You know, it was -- I actually wrote about it in my blog on the show, because it was such a critical point in the process, and I made that decision in the three-week period after John Landgraf first approached me and asked if this is something I might be interested in doing, and I went off to kind of think about doing it, how I would do it, what I would do, and mostly I had questions -- I had just dozens and dozens of questions, outside of just even the makeup process, which had its whole own set of questions. And…there were three categories: there was the makeup, there was the casting, and there was "how are we going to structure this," what are they going to do.

When it came to makeup, it was all about meeting Keith VanderLaan, he was the only makeup artist I met who I thought could actually pull this off. And in terms of casting, the key decisions had to do with, for me, doing two families, with three people each, and finding families who self-identified as open-minded and open-hearted on the issue of race -- as believing in diversity, having experienced diversity in their own lives, believing that race should not be a barrier to equal opportunity or equal justice or any of those things. And then in terms of structure I was struggling with what are they gonna do and who are they gonna talk to and how are they going to learn, are you going to bring in experts to teach them, and what does that even mean, and why would we do that, and it was Mary Lisio, who runs development at my company, who suggested that they live together in the same house, and at first I was very resistant to the idea, because I felt it was a reality kind of convention that I didn't want to --

Yeah, I kind of thought the same thing, but then some of the best interchanges, I think, some of the most interesting stuff, is when they're sitting around.

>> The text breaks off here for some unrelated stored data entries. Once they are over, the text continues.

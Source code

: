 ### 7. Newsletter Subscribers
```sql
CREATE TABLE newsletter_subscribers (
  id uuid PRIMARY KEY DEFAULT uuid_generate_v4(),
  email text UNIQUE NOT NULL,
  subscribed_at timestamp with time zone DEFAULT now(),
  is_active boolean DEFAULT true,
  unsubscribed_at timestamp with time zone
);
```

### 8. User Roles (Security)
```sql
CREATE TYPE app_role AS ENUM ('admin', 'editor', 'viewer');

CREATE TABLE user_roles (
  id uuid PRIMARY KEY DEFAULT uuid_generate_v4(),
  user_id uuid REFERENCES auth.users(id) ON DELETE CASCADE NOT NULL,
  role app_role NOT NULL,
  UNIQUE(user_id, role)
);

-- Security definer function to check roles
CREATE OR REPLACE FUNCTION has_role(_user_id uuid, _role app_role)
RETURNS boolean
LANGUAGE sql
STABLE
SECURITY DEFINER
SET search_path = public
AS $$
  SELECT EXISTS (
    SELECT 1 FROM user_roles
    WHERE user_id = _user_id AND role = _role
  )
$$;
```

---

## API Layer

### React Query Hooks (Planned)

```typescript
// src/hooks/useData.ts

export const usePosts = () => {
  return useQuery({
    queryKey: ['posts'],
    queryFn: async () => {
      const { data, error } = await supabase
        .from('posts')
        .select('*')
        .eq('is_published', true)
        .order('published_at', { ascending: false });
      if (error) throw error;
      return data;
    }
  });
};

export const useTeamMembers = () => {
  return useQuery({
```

Well, yeah, and as I thought about it, I thought, on the one hand it's a reality convention, so maybe I don't want to do it. On the other hand, let's put that aside and think about all the advantages, because it actually was a fairly ingenious idea of Mary's, because this way, the two families would actually be able to train each other. This way, issues about race that had come up during the day while they were in makeup would play out interpersonally with them at home. This way, they could get to know them and spend time with them, interacting with people of the other race, not in makeup but in their own skin, and the more I thought about it, the more I thought, "Oh my God, they're going to have these relationships, the people that they talk to, that's going to matter." Because we knew they would never be able to hang out at home with anybody who they met, because the people they met they would meet in makeup, so when they took off the makeup at the end of the day who are they going to talk to, and that was -- the more I thought about it the more I felt, like I'm describing right now, all these thoughts, it was as if the floodgates opened, so a day or two later I said, you know, we're going to do that -- it's perfect. That was one of the three fundamental decisions I made while deciding to do the show.

I have a quick question about people that they met, and then I want to get back to the casting. When they were doing stuff like shopping undercover, or the part where they're at the park and there's the drum circle -- obviously the cameras were there, but how much were the people they interacted with told about what was going on? Were they told anything about what was going on?